Daryl Justin Finizio (born July 20, 1977) is an American politician, and was the first strong mayor of New London, Connecticut. As a Democrat, he won the mayoral election in November 2011 with 46% of the vote in a 6-way race (an almost 2:1 margin to the next highest vote getter).

==Early life, education, and career==
Finizio was born in Westerly, Rhode Island. An alumnus of the University of Rhode Island, Finizio served as the first openly gay student body President, as well as a student delegate to the Rhode Island Board of Governors for Higher Education. During his time at URI, he was the recipient of the prestigious Harry S. Truman Scholarship, awarded to students who demonstrate leadership potential and a commitment to public service.

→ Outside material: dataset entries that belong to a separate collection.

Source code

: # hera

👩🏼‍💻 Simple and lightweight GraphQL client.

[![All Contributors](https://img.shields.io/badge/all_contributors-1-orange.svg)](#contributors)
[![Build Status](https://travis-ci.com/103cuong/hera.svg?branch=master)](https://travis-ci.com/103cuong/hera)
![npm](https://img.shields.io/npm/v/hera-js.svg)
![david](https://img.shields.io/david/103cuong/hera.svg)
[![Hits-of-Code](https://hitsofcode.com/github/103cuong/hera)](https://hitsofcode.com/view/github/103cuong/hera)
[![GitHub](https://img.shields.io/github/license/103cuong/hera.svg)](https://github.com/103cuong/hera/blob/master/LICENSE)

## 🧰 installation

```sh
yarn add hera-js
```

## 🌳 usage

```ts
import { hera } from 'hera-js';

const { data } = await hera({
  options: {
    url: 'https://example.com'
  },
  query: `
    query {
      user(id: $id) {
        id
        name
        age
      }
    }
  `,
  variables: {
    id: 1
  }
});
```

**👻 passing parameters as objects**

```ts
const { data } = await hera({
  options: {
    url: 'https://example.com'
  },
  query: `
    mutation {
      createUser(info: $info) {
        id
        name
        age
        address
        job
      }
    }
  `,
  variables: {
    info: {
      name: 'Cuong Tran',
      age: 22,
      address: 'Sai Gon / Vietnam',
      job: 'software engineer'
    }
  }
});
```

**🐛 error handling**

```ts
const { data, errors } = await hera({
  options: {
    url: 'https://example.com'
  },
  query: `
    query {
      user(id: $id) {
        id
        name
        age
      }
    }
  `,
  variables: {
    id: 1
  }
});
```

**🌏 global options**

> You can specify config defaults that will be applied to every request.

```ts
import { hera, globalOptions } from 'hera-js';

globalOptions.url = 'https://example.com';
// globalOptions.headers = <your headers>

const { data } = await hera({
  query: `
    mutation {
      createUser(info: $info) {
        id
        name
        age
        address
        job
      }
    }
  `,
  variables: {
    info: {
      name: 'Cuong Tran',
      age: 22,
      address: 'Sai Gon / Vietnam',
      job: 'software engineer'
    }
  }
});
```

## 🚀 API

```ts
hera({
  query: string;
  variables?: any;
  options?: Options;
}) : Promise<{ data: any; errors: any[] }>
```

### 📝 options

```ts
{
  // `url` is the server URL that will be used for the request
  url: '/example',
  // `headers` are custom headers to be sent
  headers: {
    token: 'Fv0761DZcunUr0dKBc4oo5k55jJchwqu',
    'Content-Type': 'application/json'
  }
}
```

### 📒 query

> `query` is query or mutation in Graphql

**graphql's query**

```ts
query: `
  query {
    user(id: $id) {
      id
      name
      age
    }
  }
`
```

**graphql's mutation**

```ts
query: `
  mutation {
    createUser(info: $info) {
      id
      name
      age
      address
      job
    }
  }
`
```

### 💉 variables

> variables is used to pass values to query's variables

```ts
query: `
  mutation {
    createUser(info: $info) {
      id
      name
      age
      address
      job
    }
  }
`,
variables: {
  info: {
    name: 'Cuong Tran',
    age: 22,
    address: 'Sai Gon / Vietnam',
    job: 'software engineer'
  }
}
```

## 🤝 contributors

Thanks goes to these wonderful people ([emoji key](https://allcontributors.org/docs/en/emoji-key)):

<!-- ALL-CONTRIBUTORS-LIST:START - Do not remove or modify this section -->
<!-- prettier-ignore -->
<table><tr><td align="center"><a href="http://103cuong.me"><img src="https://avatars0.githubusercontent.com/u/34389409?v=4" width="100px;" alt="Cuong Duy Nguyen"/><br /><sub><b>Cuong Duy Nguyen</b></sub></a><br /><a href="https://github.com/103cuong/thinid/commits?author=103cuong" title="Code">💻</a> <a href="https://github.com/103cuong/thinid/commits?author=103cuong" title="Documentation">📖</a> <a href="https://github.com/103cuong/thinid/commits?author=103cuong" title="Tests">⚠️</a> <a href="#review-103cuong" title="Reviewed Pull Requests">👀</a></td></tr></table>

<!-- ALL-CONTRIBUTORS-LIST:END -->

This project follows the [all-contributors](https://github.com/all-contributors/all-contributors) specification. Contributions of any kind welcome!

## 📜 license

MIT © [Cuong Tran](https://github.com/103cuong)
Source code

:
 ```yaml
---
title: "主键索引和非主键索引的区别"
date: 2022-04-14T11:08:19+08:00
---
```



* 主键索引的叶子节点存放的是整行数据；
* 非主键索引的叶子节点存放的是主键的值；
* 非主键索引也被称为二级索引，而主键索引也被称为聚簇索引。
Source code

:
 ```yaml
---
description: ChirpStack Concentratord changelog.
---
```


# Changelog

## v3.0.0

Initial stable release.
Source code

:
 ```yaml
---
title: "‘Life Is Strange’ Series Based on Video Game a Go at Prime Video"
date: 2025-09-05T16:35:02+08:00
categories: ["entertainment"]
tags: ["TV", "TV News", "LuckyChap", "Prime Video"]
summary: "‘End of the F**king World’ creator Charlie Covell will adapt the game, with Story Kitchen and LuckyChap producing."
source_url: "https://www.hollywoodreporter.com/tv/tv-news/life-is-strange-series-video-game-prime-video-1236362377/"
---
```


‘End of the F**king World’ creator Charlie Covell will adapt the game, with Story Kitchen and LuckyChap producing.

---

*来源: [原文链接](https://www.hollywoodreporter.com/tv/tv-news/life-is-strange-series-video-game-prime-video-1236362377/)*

After graduating from URI, Finizio went on to attend the Robert F. Wagner Graduate School of Public Service at New York University, where he received a master's degree in public administration. At this time, he also worked for the New York City Council as a criminal justice policy analyst. In 2005, Finizio received his J.D. from Roger Williams University. He is currently a licensed attorney in both the State and Federal courts in Rhode Island and Connecticut, as well as being licensed to practice in front of the United States Supreme Court.

In 2006, Finizio returned to Westerly, Rhode Island, and won election to the Westerly Town Council. While serving on the town council, he received a full merit fellowship to attend Northeastern University for a PhD program in the Department of Law and Public Policy. While studying and teaching at Northeastern University, Finizio moved to New London, Connecticut, where he was elected mayor in 2011. In 2015, he lost the Democratic primary to current mayor Michael Passero. In 2021, he declared his intention to run for the Connecticut State Senate to replace retiring Republican senator Paul Formica.

==Personal life==
Finizio was invited to attend the White House LGBTQ Pride Month Receptions in 2013 and 2014.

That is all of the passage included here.